Most application architects and development teams often turn to their application lifecycle management tools and processes to deal with the challenges of the cloud app development, but they often fall prey to common misconceptions about cloud ALM. In this tip, we'll examine the commonly held beliefs about cloud ALM that can hamper app development efforts.
There are three common myths about cloud ALM:
- ALM can be tuned to provide everything you need to deal with cloud challenges.
- DevOps tools will make current ALM processes suitable for the cloud.
- There will always be ALM, because there will always be applications.
ALM works to stabilize IT by creating a framework in which applications can be added and changed without risking security, compliance and even functional problems. The fundamental principle of ALM is to enforce that framework through the entire cloud app development and deployment process. The cloud -- and cloud ALM -- complicates this in two specific ways: it abstracts resources and it leads inevitably to continuous delivery pressures.
ALM is meaningless if the hosting of applications and components, and their integration, is based on different resources and connections than will be used in production. That's a basic truth of ALM; yet, in the cloud, the location and connectivity of applications and components is never certain.
Most users will try to address this uncertainty by refining their cloud ALM processes, but the problem with that is that it increases ALM complexity, reduces its responsiveness to business problems and eventually creates a lifecycle process so difficult and expensive that its failure is a given.
Continuous delivery is aimed at improving application responsiveness to business needs, and the cloud encourages that by reducing or eliminating the normal capital equipment inertia associated with deploying IT resources. If I can spin up a server in minutes instead of taking a month's worth of procurement and installation time, why wouldn't that make IT more responsive? The only way to have that happen is to accelerate the application lifecycle, which argues against adding extensive accommodation to cloud hosting.
ALM alone can't solve the cloud problems. You need to have two new dimensions of management: virtual resource management, and service and microservice management. A cloud-ALM approach absolutely must deal with the cloud by establishing a consistent way of viewing virtual resources. If all hosting, cloud or data center, is considered virtual, and if management processes are suitable for any hosting option that's adopted, then ALM can be made independent of hosting.
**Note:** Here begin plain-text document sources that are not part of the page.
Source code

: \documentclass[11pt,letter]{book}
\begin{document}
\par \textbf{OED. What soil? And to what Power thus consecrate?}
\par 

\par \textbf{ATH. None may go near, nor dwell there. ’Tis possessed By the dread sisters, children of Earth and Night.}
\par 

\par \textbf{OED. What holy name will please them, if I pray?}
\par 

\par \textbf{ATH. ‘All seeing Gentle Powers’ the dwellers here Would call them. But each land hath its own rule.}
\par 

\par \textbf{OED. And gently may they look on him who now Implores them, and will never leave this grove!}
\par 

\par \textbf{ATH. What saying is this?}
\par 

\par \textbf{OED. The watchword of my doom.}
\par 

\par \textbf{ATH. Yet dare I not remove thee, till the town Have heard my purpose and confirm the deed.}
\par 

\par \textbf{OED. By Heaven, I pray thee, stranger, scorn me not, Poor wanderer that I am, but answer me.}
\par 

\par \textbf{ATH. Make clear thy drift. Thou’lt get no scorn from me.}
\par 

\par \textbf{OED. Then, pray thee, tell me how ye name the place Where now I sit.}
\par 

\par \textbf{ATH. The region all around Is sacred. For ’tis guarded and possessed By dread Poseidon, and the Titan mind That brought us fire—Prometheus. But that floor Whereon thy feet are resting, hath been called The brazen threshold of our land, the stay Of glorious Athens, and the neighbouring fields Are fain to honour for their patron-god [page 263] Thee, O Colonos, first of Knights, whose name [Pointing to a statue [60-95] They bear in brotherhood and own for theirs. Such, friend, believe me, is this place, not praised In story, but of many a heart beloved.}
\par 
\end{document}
Similarly, if the services and microservices used for multiple applications are lifecycle-managed as a group, then applications that use them aren't impacted nearly as much by the cloud-driven trend toward shared services.
2. DevOps and cloud ALM
Another destructive misconception about cloud ALM is that adopting DevOps will fix everything. DevOps tools are wonderful ways of enforcing structure and consistency on ALM practices, but they can't frame those practices.
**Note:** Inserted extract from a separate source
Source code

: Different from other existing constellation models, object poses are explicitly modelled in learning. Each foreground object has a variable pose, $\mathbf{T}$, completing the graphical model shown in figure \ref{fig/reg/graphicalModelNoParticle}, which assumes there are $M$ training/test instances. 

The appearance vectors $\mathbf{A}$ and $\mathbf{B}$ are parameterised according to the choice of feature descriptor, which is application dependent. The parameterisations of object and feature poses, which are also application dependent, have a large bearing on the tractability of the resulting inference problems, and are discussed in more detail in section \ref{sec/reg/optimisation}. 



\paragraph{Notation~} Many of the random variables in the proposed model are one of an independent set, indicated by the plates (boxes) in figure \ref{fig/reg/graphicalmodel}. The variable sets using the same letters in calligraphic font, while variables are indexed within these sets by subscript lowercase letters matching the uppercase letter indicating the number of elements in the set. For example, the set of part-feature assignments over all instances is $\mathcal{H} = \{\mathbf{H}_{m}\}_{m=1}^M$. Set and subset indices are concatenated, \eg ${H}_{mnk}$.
Even adopting virtual resource and service/microservice management is best handled if there's a specific IT model that you're managing to secure. That model can come only from tighter integration between enterprise architecture (EA) and ALM. EA practices must feed ALM with the business goals and the operational framework in which application lifecycles are managed. That is true not only for traditional ALM, but also for virtual resource and service/microservice lifecycle management.
EA integration is the starting point for effective definition of service/microservice sharing policies, because common business practices that are evolving in harmony are the very place where service/microservice componentization will benefit most. EA business requirements also set the resource availability constraints that both cloud and data center must meet. Getting ALM extended across the EA boundary to capture this information is critical, and will require some work on both sides to accomplish.
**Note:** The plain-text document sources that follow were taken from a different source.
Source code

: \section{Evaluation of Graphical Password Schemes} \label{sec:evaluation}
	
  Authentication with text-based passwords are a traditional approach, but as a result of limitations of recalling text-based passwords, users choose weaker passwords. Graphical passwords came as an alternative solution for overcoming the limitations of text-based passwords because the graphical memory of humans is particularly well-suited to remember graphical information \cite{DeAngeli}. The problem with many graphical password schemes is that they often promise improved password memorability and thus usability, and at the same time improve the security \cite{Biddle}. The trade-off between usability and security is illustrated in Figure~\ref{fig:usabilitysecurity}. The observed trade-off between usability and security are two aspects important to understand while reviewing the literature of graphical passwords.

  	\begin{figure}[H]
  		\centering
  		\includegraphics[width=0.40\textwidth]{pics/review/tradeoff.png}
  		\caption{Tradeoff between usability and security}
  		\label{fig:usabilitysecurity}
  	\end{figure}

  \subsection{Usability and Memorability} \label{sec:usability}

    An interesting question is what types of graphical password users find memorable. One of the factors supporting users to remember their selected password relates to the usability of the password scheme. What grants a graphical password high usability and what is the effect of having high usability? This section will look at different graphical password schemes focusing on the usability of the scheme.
DevOps could change, based on this EA integration, into something more broadly useful for cloud ALM. If DevOps tools are used to structure resource management and service/microservice lifecycle management, along with ALM, the result can be an automated and responsive process for continuous delivery that works at cloud speed. Making this happen demands a revision in some DevOps methods; it's important to use modular features and event-driven behavior more, no matter what specific DevOps product you adopt.
3. Will ALM and cloud ALM last?
Perhaps the most critical of all cloud ALM misconceptions is that "there will always be ALM." The truth is that every trend in cloud app development is taking us to a place where there is no such thing as an application in a monolithic sense.
Applications are evolving into a set of event-driven microservices connected through a loose specification of business requirements, almost a cloud-centric form of an enterprise service bus. In this model, the number of applications and the variations on each are enormous, and no testing of all the possible combinations could ever hope to succeed.
ALM today has to work against the tendency, common in all technology concepts, to enshrine itself in practices and become a goal rather than a means to a goal. A model of the future where EA defines the component relationships based on functional needs of business activities, and where resources are managed against an experience-driven vision of responsiveness and availability, fits the trends we can already see. That model would have to recognize the decreasing value of an application-centric view of IT.
The problem is that while it's technically reasonable to look at the future as a set of event-driven, business-composed components using abstract resources, it's a lot harder. Neither current tools and practices nor the experience of DevOps personnel prepare a business for this cloud app development evolution. They never will, though, if we continue to see that future through monolithic-colored glasses. ALM has to break out and redefine itself in terms of how it integrates certified classes of resources and tools -- not how static tools support dynamic business processes.